Sólo de este modo puede el hombre sabio y cabal detenerse a contemplar lo
abandonado con la satisfacción de haber hecho lo correcto, agradeciendo a Dios
la sabiduría y la prudencia con la que le ha investido. Sólo así puede vivir en
paz con la paz; sin resentimientos ni odio que le hagan maldecirse cada día de
su vida.
Ustedes ya conocen el espíritu mosquetero que me caracteriza. Por eso comprenderán también que me riera a pleno pulmón cuando en el Parlamento Europeo oí gritar a voces: - “¡Paz! ¡Paz! ¡Paz!”. Mi carcajada volvió a resonar cuando finalmente alguien se levantó y preguntó a lo desesperado y con expresión desencajada: “¿Paz? ¿Cómo la paz?” Después de eso volvió a tomar asiento con gesto angustiado. La hilaridad casi ahogó mi respiración al escuchar a la aludida contestar en el tono resuelto que normalmente emplea aquél que tiene la certeza, y ella la tenía, de haber llegado a la solución absolutamente correcta, solución que, lógicamente, sólo el Parsifal de turno podía encontrar por poseer la visión política y las facultades cognitivas de las que los otros carecen. Por eso, ella, la resoluta ella contestó con voz firme y resoluta resolución - “¿Cómo? ¡Pues firmando la paz!. Si eso es lo que se da en llamar pacifismo...
No obstante, a qué negarlo: la diputada del Parlamento lleva razón. Si queremos ser honestos, y lo queremos, hemos de admitir que lo que falla en esta historia no es la respuesta. Es la pregunta.
El “cómo”, cuando se disponen de recursos materiales, no
es la cuestión a dirimir. La cuestión es el “Qué”. Cuando se disponen de
instrumentos suficientes, el cómo raramente supone un problema. El "qué" es la incógnita a resolver.
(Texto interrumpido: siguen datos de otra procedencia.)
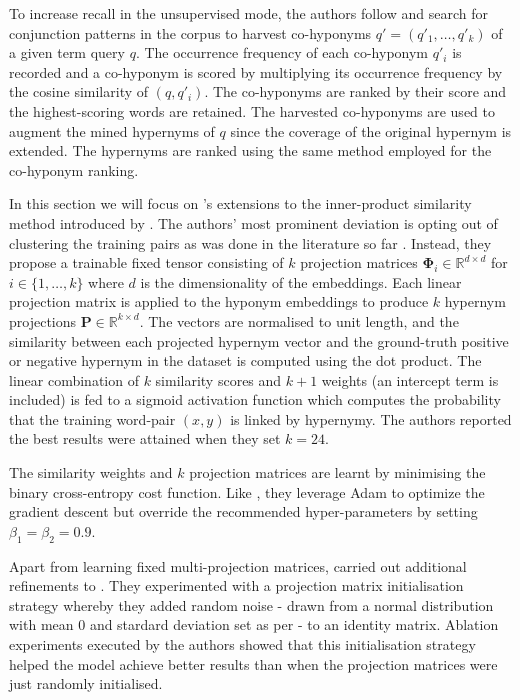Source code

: To increase recall in the unsupervised mode, the authors follow \citep{Snow2004, ritter2009anyway} and search for conjunction patterns in the corpus to harvest co-hyponyms $q'=(q'_1,\ldots,q'_k )$ of a given term query $q$.  The occurrence frequency of each co-hyponym $q'_i$ is recorded and a co-hyponym is scored by multiplying its occurrence frequency by the cosine similarity of $(q, q'_i)$.  The co-hyponyms are ranked by their score and the highest-scoring words are retained.  The harvested co-hyponyms are used to augment the mined hypernyms of $q$ since the coverage of the original hypernym is extended.  The hypernyms are ranked using the same method employed for the co-hyponym ranking.

In this section we will focus on \citeauthor{bernier2018crim}'s extensions to the inner-product similarity method introduced by \citet{yamane2016distributional}.  The authors’ most prominent deviation is opting out of clustering the training pairs as was done in the literature so far \citep{Fu2014, espinosa2016supervised, yamane2016distributional}.  Instead, they propose a trainable fixed tensor consisting of $k$ projection matrices $\bm{\Phi}_i \in \mathbb{R}^{d \times d}$ for $i \in \{1,\ldots,k\}$ where $d$ is the dimensionality of the embeddings.  Each linear projection matrix is applied to the hyponym embeddings to produce $k$ hypernym projections $\bm{P} \in \mathbb{R}^{k \times d}$.  The vectors are normalised to unit length, and the similarity between each projected hypernym vector and the ground-truth positive or negative hypernym in the dataset is computed using the dot product.  The linear combination of $k$ similarity scores and $k+1$ weights (an intercept term is included) is fed to a sigmoid activation function which computes the probability that the training word-pair $(x,y)$ is linked by hypernymy.  The authors reported the best results were attained when they set $k=24$.  

The similarity weights and $k$ projection matrices are learnt by minimising the binary cross-entropy cost function.  Like \citet{yamane2016distributional}, they leverage Adam \citep{kingma2014adam} to optimize the gradient descent but override the recommended hyper-parameters by setting $\beta_1 = \beta_2 = 0.9$.

Apart from learning fixed multi-projection matrices, \citeauthor{bernier2018crim} carried out additional refinements to \citep{yamane2016distributional}.  They experimented with a projection matrix initialisation strategy whereby they added random noise - drawn from a normal distribution with mean 0 and stardard deviation set as per \citep{glorot2010understanding} - to an identity matrix.  Ablation experiments executed by the authors showed that this initialisation strategy helped the model achieve better results than when the projection matrices were just randomly initialised.

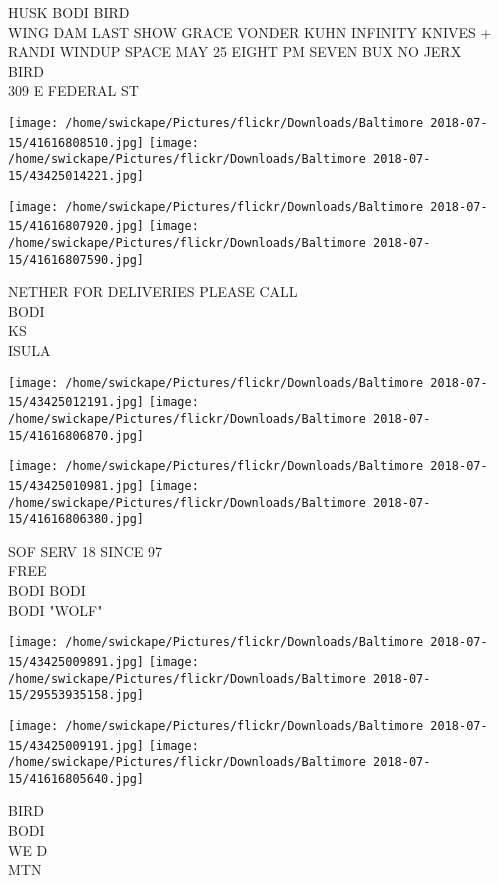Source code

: \documentclass[10pt,letterpaper]{article}
\begin{document}
HUSK BODI BIRD\\
WING DAM LAST SHOW GRACE VONDER KUHN INFINITY KNIVES + RANDI WINDUP SPACE MAY 25 EIGHT PM SEVEN BUX NO JERX\\
BIRD\\
309 E FEDERAL ST\\
\pagebreak

\texttt{[image: /home/swickape/Pictures/flickr/Downloads/Baltimore 2018-07-15/41616808510.jpg]}
\texttt{[image: /home/swickape/Pictures/flickr/Downloads/Baltimore 2018-07-15/43425014221.jpg]}

\texttt{[image: /home/swickape/Pictures/flickr/Downloads/Baltimore 2018-07-15/41616807920.jpg]}
\texttt{[image: /home/swickape/Pictures/flickr/Downloads/Baltimore 2018-07-15/41616807590.jpg]}

NETHER FOR DELIVERIES PLEASE CALL\\
BODI\\
KS\\
ISULA\\
\pagebreak

\texttt{[image: /home/swickape/Pictures/flickr/Downloads/Baltimore 2018-07-15/43425012191.jpg]}
\texttt{[image: /home/swickape/Pictures/flickr/Downloads/Baltimore 2018-07-15/41616806870.jpg]}

\texttt{[image: /home/swickape/Pictures/flickr/Downloads/Baltimore 2018-07-15/43425010981.jpg]}
\texttt{[image: /home/swickape/Pictures/flickr/Downloads/Baltimore 2018-07-15/41616806380.jpg]}

SOF SERV 18 SINCE 97\\
FREE\\
BODI BODI\\
BODI "WOLF"\\
\pagebreak

\texttt{[image: /home/swickape/Pictures/flickr/Downloads/Baltimore 2018-07-15/43425009891.jpg]}
\texttt{[image: /home/swickape/Pictures/flickr/Downloads/Baltimore 2018-07-15/29553935158.jpg]}

\texttt{[image: /home/swickape/Pictures/flickr/Downloads/Baltimore 2018-07-15/43425009191.jpg]}
\texttt{[image: /home/swickape/Pictures/flickr/Downloads/Baltimore 2018-07-15/41616805640.jpg]}

BIRD\\
BODI\\
WE D\\
MTN\\
\pagebreak
\end{document}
Las guerras que en este momento asolan el planeta tienen difícil solución
porque la clase de paz a la que cada uno de esos contrincantes aspira se enclava
o en el primer tipo o en el tercer tipo de las clases de paz que hemos enumerado arriba; pero no en el segundo. Ninguna de las guerras que actualmente se libran contienen la posibilidad del abandono porque abandonar implicaría el inicio de nuevas
luchas por territorios que ya están ocupados y cuyos habitantes, además, están armados
hasta los dientes. Por otra parte, la paz a base de aceptar la sumisión de uno con respecto al
otro, significaría lo mismo que firmar el consentimiento de esclavitud. Y admitámoslo:
todos los contrincantes que están matándose en esas batallas campales conocen lo que la esclavitud significa; por eso ninguno de ellos
está dispuesto a regresar al estado de miseria del que han salido o, al menos, creen haber salido.
La paz la quieren todos.
El cómo se llega a la paz, admitámoslo, comprendámoslo, aceptémoslo, no es la pregunta
esencial.
Lo que está por definir es Qué paz.
La última expresión-fórmula que he escuchado en estos días ha sido: “La paz
por la fuerza”
¿Y aun pretende Jorge que ante frasecitas así, sacadas-extraídas-creadas
por mentes-brillantemente-necias yo me avenga a seguir en el mundanal ruido en
vez de retirarme a mis aposentos que son el único lugar en el que, hasta el día
de hoy, se respira un poco de paz con paz en paz?